Work instruction:
Only the lines that hold "external" should be in the answer, each copied from the data below.

Data listing: Begin

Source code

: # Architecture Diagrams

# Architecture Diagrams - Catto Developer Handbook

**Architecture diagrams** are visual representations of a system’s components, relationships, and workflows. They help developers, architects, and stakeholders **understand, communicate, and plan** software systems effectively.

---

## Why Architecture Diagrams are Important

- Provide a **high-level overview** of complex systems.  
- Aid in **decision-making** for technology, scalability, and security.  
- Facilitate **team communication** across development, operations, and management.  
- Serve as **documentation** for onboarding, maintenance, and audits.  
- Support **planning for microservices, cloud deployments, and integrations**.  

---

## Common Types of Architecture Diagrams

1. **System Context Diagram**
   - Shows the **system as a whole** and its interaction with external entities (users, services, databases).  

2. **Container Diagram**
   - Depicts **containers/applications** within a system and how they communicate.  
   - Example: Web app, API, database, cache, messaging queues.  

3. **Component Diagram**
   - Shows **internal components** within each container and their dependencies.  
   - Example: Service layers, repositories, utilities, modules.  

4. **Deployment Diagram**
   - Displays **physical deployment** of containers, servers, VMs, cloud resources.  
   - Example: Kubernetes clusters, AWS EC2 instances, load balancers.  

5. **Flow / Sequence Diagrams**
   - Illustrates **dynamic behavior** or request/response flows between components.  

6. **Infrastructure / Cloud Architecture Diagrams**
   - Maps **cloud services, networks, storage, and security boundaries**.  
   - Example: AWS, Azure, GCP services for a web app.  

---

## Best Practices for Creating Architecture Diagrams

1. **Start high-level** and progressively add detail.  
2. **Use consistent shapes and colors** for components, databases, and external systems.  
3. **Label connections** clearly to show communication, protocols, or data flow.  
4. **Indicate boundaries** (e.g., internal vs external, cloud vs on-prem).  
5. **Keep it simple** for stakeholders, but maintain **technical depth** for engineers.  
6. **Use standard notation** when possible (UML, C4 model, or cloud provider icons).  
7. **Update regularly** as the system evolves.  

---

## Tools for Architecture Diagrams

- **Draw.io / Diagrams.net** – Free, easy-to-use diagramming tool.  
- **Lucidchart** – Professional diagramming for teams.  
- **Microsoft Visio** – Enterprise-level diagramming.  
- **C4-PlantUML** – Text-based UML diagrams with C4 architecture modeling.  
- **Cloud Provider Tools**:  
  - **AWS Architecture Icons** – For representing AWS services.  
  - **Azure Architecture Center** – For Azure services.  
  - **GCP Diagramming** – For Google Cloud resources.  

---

Data listing: End

Solution for this task:
   - Shows the **system as a whole** and its interaction with external entities (users, services, databases).  
2. **Use consistent shapes and colors** for components, databases, and external systems.  
4. **Indicate boundaries** (e.g., internal vs external, cloud vs on-prem).  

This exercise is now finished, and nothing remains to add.